[Stored items]
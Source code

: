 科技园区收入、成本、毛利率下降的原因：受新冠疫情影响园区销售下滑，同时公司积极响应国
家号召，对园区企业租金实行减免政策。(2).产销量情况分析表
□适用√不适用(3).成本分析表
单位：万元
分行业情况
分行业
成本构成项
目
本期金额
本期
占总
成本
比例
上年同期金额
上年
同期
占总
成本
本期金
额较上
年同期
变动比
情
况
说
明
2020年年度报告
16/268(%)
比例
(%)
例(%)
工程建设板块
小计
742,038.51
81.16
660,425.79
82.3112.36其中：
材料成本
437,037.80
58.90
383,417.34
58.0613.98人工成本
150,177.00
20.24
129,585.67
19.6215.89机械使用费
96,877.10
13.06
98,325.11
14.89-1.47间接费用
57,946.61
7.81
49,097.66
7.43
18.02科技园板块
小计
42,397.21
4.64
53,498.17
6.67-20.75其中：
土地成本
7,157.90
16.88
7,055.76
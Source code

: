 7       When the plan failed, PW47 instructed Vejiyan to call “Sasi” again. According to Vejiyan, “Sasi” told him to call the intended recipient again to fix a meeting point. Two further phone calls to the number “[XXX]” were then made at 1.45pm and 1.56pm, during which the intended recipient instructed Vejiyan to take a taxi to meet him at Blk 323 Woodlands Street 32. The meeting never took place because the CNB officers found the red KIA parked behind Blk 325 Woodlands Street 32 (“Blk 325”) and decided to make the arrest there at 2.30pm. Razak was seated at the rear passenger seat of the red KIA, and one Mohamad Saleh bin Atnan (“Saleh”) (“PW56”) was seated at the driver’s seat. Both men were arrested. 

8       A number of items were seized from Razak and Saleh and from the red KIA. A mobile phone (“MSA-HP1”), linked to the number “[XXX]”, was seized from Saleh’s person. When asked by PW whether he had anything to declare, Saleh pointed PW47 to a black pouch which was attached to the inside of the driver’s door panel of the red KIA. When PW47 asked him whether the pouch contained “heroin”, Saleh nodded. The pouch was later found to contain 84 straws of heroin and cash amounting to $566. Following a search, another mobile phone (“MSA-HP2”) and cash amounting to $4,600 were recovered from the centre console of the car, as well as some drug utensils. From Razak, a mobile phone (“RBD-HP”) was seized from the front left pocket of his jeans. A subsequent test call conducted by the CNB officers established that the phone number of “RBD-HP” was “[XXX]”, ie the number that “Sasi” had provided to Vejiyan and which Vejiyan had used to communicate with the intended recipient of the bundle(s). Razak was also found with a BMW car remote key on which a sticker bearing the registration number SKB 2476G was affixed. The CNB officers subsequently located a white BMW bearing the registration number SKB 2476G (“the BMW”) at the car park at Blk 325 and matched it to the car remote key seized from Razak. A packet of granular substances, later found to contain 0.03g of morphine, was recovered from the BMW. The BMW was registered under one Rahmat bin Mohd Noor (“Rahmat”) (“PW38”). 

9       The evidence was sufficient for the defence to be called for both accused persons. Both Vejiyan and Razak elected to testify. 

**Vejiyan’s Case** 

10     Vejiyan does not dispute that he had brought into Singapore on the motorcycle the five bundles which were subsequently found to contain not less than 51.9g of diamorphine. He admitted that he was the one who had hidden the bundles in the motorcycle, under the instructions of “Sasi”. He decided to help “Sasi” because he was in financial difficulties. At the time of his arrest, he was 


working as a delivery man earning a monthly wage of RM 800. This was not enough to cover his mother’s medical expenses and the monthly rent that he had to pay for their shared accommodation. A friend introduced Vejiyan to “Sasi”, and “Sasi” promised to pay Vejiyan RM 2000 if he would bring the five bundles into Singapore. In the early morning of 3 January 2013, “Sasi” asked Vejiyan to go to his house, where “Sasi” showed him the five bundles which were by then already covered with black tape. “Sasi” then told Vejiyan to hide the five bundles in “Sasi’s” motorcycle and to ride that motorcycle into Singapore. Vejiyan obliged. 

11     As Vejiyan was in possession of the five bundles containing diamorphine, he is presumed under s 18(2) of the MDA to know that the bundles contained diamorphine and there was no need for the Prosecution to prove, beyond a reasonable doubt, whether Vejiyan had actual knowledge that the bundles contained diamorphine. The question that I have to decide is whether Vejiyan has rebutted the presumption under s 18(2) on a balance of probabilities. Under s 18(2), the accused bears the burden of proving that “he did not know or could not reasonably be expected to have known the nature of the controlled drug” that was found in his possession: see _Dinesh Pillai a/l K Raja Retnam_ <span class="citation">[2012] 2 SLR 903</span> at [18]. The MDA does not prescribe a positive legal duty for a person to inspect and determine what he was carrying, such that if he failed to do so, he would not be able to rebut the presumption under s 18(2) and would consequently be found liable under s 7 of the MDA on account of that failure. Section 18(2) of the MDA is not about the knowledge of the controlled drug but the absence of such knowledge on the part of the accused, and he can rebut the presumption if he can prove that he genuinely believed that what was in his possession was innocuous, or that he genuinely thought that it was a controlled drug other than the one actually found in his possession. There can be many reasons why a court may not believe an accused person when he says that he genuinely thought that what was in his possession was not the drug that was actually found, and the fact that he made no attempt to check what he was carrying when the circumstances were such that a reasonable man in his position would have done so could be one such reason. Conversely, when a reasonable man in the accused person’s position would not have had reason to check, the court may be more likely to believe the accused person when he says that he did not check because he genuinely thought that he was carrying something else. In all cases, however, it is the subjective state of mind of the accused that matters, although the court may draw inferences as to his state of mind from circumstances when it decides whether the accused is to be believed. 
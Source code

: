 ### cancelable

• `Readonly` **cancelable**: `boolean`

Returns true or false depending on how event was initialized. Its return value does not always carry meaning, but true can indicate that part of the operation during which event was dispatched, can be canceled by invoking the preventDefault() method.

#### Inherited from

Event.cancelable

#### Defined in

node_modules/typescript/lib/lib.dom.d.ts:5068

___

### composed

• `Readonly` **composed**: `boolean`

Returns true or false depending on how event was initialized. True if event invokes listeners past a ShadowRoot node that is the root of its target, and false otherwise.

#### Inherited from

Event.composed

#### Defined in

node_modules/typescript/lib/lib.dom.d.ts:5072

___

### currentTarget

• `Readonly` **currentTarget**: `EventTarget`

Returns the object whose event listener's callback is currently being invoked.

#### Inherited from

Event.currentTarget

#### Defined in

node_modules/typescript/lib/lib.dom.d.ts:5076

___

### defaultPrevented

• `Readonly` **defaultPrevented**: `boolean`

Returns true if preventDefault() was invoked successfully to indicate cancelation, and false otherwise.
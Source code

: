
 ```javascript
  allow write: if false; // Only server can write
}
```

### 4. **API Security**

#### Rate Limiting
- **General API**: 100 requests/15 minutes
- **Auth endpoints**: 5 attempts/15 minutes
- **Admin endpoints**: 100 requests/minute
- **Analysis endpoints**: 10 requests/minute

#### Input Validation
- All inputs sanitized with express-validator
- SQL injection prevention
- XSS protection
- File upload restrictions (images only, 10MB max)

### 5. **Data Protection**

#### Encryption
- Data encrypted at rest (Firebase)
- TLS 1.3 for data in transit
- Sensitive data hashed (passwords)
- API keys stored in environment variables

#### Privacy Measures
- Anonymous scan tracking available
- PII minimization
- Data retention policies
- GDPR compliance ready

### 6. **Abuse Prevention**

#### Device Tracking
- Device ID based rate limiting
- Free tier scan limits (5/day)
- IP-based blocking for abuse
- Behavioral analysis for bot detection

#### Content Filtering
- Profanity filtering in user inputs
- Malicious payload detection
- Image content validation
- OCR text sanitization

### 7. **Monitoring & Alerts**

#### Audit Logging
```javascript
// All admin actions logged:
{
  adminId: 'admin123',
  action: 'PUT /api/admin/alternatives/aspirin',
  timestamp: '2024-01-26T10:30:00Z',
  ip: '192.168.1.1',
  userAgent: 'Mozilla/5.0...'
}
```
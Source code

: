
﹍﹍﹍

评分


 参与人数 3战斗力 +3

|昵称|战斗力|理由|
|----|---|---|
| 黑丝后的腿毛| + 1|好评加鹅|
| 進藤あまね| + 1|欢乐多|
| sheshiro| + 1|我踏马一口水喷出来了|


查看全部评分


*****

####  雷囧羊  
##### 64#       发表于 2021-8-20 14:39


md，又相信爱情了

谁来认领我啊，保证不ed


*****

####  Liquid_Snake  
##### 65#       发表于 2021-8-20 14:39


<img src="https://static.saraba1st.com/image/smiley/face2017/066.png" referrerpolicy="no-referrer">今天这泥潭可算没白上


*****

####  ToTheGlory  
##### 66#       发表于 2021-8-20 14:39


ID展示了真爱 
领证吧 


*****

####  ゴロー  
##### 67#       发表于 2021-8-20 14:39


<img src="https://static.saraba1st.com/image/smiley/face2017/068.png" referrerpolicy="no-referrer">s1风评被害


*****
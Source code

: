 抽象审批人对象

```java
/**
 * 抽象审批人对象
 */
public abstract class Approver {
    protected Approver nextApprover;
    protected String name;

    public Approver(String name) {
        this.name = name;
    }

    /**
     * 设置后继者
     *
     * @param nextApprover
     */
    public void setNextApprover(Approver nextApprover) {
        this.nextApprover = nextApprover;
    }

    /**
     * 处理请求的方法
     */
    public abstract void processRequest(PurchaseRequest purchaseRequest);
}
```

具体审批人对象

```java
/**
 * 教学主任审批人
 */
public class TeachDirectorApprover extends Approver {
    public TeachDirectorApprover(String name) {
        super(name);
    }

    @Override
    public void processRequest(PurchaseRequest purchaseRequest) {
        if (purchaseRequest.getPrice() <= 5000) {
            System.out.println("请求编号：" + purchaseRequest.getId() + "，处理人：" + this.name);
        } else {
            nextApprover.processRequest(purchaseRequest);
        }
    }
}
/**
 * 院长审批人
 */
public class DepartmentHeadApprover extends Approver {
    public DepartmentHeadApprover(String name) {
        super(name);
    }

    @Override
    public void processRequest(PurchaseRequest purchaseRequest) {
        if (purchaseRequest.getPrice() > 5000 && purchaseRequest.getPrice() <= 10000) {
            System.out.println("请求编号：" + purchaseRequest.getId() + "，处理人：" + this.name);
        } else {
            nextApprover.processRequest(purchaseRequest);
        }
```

What needs to be done.
Would you please repeat exactly the lines above, starting at the line with "- PII minimization" and stopping at the line with "- Malicious payload detection", both included?

Reply.
- PII minimization
- Data retention policies
- GDPR compliance ready

### 6. **Abuse Prevention**

#### Device Tracking
- Device ID based rate limiting
- Free tier scan limits (5/day)
- IP-based blocking for abuse
- Behavioral analysis for bot detection

#### Content Filtering
- Profanity filtering in user inputs
- Malicious payload detection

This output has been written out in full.